Could you return every line of the material that contains the word "SELECT"?

● ● ● ● ●

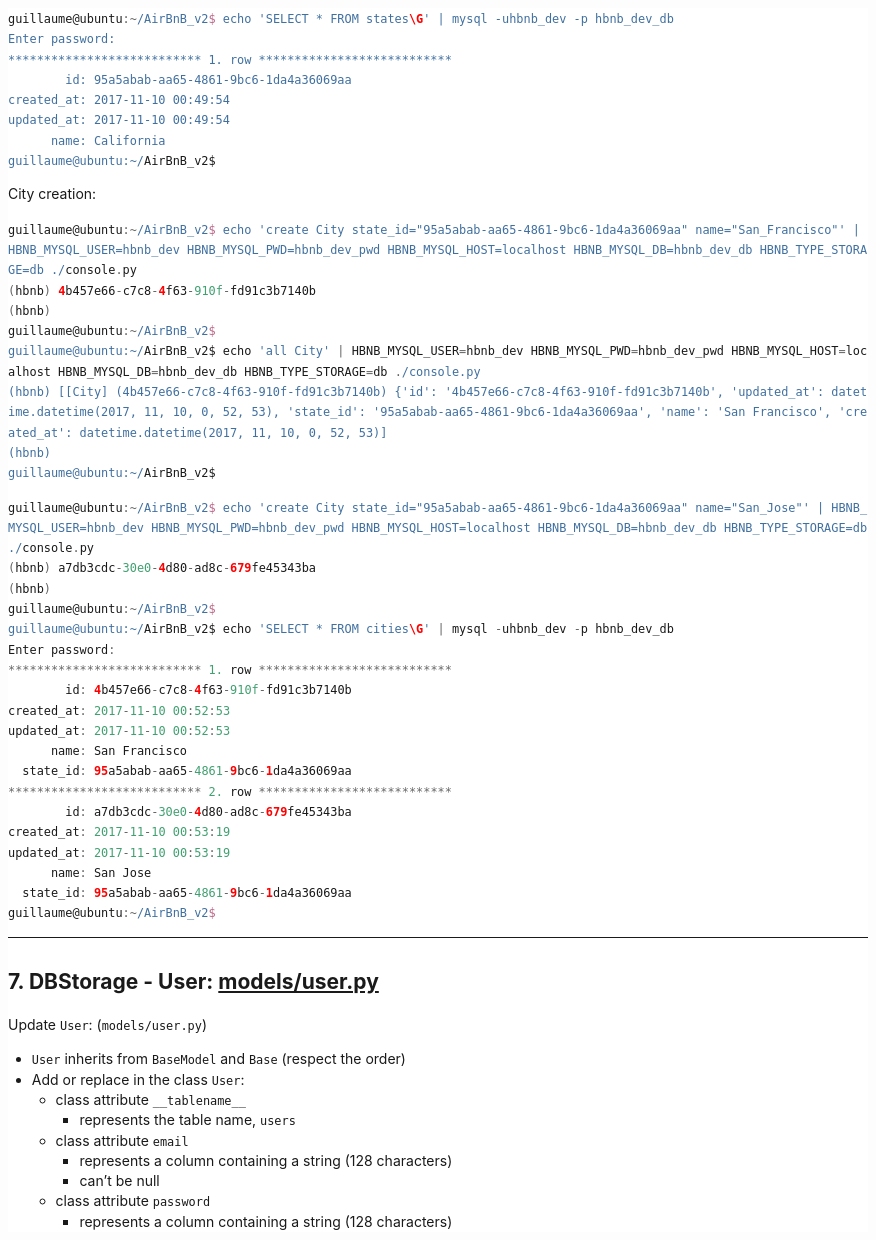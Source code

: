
 ```groovy
guillaume@ubuntu:~/AirBnB_v2$ echo 'SELECT * FROM states\G' | mysql -uhbnb_dev -p hbnb_dev_db
Enter password: 
*************************** 1. row ***************************
        id: 95a5abab-aa65-4861-9bc6-1da4a36069aa
created_at: 2017-11-10 00:49:54
updated_at: 2017-11-10 00:49:54
      name: California
guillaume@ubuntu:~/AirBnB_v2$ 
```
City creation:
```groovy
guillaume@ubuntu:~/AirBnB_v2$ echo 'create City state_id="95a5abab-aa65-4861-9bc6-1da4a36069aa" name="San_Francisco"' | HBNB_MYSQL_USER=hbnb_dev HBNB_MYSQL_PWD=hbnb_dev_pwd HBNB_MYSQL_HOST=localhost HBNB_MYSQL_DB=hbnb_dev_db HBNB_TYPE_STORAGE=db ./console.py
(hbnb) 4b457e66-c7c8-4f63-910f-fd91c3b7140b
(hbnb)
guillaume@ubuntu:~/AirBnB_v2$ 
guillaume@ubuntu:~/AirBnB_v2$ echo 'all City' | HBNB_MYSQL_USER=hbnb_dev HBNB_MYSQL_PWD=hbnb_dev_pwd HBNB_MYSQL_HOST=localhost HBNB_MYSQL_DB=hbnb_dev_db HBNB_TYPE_STORAGE=db ./console.py 
(hbnb) [[City] (4b457e66-c7c8-4f63-910f-fd91c3b7140b) {'id': '4b457e66-c7c8-4f63-910f-fd91c3b7140b', 'updated_at': datetime.datetime(2017, 11, 10, 0, 52, 53), 'state_id': '95a5abab-aa65-4861-9bc6-1da4a36069aa', 'name': 'San Francisco', 'created_at': datetime.datetime(2017, 11, 10, 0, 52, 53)]
(hbnb)
guillaume@ubuntu:~/AirBnB_v2$ 
```
```groovy
guillaume@ubuntu:~/AirBnB_v2$ echo 'create City state_id="95a5abab-aa65-4861-9bc6-1da4a36069aa" name="San_Jose"' | HBNB_MYSQL_USER=hbnb_dev HBNB_MYSQL_PWD=hbnb_dev_pwd HBNB_MYSQL_HOST=localhost HBNB_MYSQL_DB=hbnb_dev_db HBNB_TYPE_STORAGE=db ./console.py
(hbnb) a7db3cdc-30e0-4d80-ad8c-679fe45343ba
(hbnb)
guillaume@ubuntu:~/AirBnB_v2$ 
guillaume@ubuntu:~/AirBnB_v2$ echo 'SELECT * FROM cities\G' | mysql -uhbnb_dev -p hbnb_dev_db
Enter password: 
*************************** 1. row ***************************
        id: 4b457e66-c7c8-4f63-910f-fd91c3b7140b
created_at: 2017-11-10 00:52:53
updated_at: 2017-11-10 00:52:53
      name: San Francisco
  state_id: 95a5abab-aa65-4861-9bc6-1da4a36069aa
*************************** 2. row ***************************
        id: a7db3cdc-30e0-4d80-ad8c-679fe45343ba
created_at: 2017-11-10 00:53:19
updated_at: 2017-11-10 00:53:19
      name: San Jose
  state_id: 95a5abab-aa65-4861-9bc6-1da4a36069aa
guillaume@ubuntu:~/AirBnB_v2$ 
```

---

## 7. DBStorage - User: [models/user.py](https://github.com/elyse502/AirBnB_clone_v2/blob/master/models/user.py)
Update `User`: (`models/user.py`)
* `User` inherits from `BaseModel` and `Base` (respect the order)
* Add or replace in the class `User`:
   * class attribute `__tablename__`
      * represents the table name, `users`
   * class attribute `email`
      * represents a column containing a string (128 characters)
      * can’t be null
   * class attribute `password`
      * represents a column containing a string (128 characters)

● ● ● ● ●

ANSWER BELOW.
guillaume@ubuntu:~/AirBnB_v2$ echo 'SELECT * FROM states\G' | mysql -uhbnb_dev -p hbnb_dev_db
guillaume@ubuntu:~/AirBnB_v2$ echo 'SELECT * FROM cities\G' | mysql -uhbnb_dev -p hbnb_dev_db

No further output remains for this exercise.